V.P. Crowe

Leaving in the thick of morning traffic, I catch myself

smiling as commuters honk and weave and shake their

fists, open mouths and angry faces looking very much

like song.  Perhaps I’m not the only one listening to The Stones

serve up some “Gimme Shelter” live from 1972.  But then

through the appreciative clamor of the audience, all

I can hear, again, is Carlin’s voice from back then too:

That’s what living in the city does, man,

sticks your song in your throat.

Finally, escape.  Red earth, cattle grazing beneath

the dubious shade of the occasional yucca tree.

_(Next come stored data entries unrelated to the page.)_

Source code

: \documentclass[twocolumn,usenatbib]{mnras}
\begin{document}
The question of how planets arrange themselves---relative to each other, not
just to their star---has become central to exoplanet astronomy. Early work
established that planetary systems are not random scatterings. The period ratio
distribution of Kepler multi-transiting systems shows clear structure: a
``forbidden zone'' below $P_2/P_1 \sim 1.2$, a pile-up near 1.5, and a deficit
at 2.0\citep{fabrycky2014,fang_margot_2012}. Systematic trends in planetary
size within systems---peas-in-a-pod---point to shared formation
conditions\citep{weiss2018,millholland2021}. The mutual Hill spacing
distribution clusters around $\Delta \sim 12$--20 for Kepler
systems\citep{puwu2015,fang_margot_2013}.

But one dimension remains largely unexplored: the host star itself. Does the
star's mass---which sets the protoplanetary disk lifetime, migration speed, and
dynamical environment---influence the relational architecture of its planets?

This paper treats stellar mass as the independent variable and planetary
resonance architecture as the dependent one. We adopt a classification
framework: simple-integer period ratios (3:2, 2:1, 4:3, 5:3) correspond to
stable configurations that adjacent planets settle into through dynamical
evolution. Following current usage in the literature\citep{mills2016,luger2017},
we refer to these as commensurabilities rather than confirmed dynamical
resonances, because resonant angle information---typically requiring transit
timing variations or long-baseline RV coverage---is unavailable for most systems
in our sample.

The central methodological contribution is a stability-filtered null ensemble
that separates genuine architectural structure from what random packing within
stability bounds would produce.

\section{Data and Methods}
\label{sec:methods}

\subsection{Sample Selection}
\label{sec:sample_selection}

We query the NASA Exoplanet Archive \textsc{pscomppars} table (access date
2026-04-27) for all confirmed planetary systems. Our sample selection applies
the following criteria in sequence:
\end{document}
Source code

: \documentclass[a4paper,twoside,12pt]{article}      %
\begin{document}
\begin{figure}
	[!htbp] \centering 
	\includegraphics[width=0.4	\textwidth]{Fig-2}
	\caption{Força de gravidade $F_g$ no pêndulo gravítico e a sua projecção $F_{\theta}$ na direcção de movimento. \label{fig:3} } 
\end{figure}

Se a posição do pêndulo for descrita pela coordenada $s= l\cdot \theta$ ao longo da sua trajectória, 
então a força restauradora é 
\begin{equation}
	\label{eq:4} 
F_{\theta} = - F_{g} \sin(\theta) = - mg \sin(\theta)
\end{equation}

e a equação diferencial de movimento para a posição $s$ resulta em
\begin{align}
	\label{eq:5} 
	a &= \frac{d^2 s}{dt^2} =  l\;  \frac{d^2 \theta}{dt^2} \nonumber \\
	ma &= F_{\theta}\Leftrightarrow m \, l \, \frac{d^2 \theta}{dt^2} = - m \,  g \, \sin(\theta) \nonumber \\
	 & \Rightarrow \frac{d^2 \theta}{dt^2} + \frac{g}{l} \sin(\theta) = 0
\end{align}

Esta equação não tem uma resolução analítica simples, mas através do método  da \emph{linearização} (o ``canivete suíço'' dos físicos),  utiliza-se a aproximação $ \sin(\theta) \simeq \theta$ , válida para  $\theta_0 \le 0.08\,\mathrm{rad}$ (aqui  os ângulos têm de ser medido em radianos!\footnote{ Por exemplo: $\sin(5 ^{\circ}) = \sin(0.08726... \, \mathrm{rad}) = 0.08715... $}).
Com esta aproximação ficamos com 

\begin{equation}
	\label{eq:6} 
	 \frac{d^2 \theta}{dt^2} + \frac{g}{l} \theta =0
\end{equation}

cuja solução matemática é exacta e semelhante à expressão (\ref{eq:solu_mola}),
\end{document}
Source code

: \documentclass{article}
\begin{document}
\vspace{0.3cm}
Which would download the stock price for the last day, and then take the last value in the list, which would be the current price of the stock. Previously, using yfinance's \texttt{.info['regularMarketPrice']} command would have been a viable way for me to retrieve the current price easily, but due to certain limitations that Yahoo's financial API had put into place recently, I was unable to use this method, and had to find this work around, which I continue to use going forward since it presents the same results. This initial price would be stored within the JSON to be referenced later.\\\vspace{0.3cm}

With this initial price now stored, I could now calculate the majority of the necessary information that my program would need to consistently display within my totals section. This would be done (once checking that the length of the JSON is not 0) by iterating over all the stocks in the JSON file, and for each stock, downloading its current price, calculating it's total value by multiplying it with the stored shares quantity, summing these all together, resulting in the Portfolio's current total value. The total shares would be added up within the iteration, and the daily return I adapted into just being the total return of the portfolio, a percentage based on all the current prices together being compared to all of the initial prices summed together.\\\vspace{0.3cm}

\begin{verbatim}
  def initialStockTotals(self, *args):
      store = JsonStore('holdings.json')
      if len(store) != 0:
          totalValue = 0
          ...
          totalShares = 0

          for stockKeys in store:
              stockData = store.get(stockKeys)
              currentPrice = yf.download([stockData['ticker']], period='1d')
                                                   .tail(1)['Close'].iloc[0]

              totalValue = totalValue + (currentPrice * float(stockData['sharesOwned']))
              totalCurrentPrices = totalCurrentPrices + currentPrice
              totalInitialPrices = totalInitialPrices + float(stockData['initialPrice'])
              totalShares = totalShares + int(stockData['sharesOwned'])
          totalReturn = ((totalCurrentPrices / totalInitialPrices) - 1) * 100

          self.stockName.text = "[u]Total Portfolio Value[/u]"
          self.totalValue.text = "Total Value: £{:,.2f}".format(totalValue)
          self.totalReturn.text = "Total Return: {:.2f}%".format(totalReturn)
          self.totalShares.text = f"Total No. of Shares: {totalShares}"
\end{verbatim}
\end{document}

The reflected luster of the empty road ahead blends

seamlessly with the ever more bluing sky, an illusion

that always brings back wonder, and I remind myself

to be grateful for the harmony of simple things, trust

that anything is possible.  But even in driving west, away,

away, mountains and brief freedom ahead, the stanchion

stays in place, the common wooden clasp and frame

hold fast, and I cannot fathom how.

But we are still singing, even if the muted chorus

does sound more like lowing, and once we join

hands and close our eyes and bow our heads together,

it will again feel very much like home.

For we do have shelter, after all.  The meat

is tender, the milk is sweet, the scoop and platter

silver-lined, and we are thankful for these gifts

which we are about to receive.

V.P. Crowe stumbled onto the Dallas poetry scene a very long time ago via Joe Stanco’s Poets’ Roundtable, and the Dallas poetry scene hasn’t quite been able to shake her loose since.  She has served on the board of the Dallas Poets Community and been published in Red River Review, Illya’s Honey, Electron Press, the Texas Poetry Calendar, and assorted anthologies. She makes her home in the suburbs with a mad scientist and a houseful of fur.